## What you will do:
Select and reproduce each line of the listing below that bears the string "color".

## Dataset entries:
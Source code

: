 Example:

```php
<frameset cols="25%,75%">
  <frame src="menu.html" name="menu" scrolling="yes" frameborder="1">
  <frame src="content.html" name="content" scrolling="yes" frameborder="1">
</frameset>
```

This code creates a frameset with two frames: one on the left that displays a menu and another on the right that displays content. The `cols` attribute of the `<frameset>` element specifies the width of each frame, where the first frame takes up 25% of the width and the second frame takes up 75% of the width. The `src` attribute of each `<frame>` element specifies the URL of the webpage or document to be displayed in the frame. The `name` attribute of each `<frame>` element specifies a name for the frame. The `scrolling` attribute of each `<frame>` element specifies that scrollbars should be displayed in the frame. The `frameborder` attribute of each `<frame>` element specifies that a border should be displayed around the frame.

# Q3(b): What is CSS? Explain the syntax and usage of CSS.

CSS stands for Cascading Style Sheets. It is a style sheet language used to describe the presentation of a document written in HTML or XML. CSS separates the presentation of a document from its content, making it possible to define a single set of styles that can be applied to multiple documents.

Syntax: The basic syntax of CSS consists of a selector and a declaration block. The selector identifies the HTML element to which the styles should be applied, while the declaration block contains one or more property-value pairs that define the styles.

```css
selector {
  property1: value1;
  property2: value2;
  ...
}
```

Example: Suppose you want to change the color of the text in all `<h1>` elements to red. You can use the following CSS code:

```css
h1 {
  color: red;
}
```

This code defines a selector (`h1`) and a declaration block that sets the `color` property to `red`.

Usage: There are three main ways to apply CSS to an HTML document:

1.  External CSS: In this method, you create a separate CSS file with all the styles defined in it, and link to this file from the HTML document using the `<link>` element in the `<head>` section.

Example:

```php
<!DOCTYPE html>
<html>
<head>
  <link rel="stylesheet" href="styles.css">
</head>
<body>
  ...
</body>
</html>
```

## Result below:
Example: Suppose you want to change the color of the text in all `<h1>` elements to red. You can use the following CSS code:
  color: red;
This code defines a selector (`h1`) and a declaration block that sets the `color` property to `red`.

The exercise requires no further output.